Burmese punk band Rebel Riot’s lead singer embodies the growing outrage over the military coup. He’s now rallying others to resist.

The crowd was blocked by at least 100 riot police officers carrying long guns, prompting a tense standoff that attracted more demonstrators and the screams of supporters in passing buses and cars.

Students, construction workers, factory laborers, shopkeepers and passersby joined the protest, chanting, “No more dictatorship,” and flashing a three-fingered salute that was borrowed from pro-democracy protesters in neighboring Thailand and inspired by the “Hunger Games” films.

“I’m here to encourage the people. We fight for our justice and rights. We want to free Daw Aung San Suu Kyi,” said a bank manager, using an honorific for Suu Kyi.

Police block a road
Police block a road in Yangon, Myanmar, on Saturday.
(Associated Press)

A 35-year-old woman who identified herself as a protest organizer said the demonstration would be the first of many to come.

“This is the first day for all the people in Myanmar to come out to the streets and protest,” said the woman, who like many interviewed declined to provide a name for fear of arrest. “I’m so glad we have a lot of power.
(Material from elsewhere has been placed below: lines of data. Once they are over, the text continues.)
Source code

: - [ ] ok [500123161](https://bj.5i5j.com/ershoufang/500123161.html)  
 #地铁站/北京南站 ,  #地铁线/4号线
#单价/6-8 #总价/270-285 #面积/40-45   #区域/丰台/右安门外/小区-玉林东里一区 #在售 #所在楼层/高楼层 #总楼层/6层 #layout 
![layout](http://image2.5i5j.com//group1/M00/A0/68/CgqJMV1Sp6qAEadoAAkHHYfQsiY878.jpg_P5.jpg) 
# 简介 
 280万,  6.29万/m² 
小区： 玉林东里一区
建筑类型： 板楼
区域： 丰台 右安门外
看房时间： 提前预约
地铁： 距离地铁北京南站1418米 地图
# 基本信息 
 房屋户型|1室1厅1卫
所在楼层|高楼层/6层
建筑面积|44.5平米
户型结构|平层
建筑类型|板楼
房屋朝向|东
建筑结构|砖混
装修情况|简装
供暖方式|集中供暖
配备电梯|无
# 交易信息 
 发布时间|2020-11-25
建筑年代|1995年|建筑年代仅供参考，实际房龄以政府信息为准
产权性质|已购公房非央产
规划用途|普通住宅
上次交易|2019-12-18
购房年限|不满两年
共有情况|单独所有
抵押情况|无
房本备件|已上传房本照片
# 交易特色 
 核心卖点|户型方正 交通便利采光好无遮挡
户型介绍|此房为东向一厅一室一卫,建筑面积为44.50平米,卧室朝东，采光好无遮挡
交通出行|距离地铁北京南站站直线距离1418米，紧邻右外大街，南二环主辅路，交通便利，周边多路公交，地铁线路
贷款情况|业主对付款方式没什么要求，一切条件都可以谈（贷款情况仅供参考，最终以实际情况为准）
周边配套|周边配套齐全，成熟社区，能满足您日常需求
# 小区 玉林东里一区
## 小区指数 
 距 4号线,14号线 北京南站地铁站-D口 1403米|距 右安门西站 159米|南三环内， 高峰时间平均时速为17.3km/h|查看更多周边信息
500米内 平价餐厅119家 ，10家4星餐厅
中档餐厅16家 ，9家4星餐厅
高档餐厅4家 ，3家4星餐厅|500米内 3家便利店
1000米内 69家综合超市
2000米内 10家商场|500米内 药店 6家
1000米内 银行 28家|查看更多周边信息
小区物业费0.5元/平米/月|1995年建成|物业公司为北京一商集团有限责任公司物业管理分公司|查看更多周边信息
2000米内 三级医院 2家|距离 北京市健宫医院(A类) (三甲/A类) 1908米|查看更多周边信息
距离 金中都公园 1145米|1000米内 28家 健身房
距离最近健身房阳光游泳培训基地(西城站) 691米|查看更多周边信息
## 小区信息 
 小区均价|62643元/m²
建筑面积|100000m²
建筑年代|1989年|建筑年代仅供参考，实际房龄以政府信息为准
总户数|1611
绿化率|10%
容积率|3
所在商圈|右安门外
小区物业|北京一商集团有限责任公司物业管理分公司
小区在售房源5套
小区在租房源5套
We have a lot of people who are young and who are against the military and want to take back our freedom.”

Dressed in magenta uniforms, workers for the food delivery app Foodpanda handed out stickers with pro-democracy slogans at the demonstration.

Nearby at the Hledan Center, a multistory shopping mall, at least a thousand police were surrounded by peaceful demonstrators singing protest anthems and chanting, “Stand with the people.” The protesters offered bottled water and cigarettes to police officers and placed flowers at their feet.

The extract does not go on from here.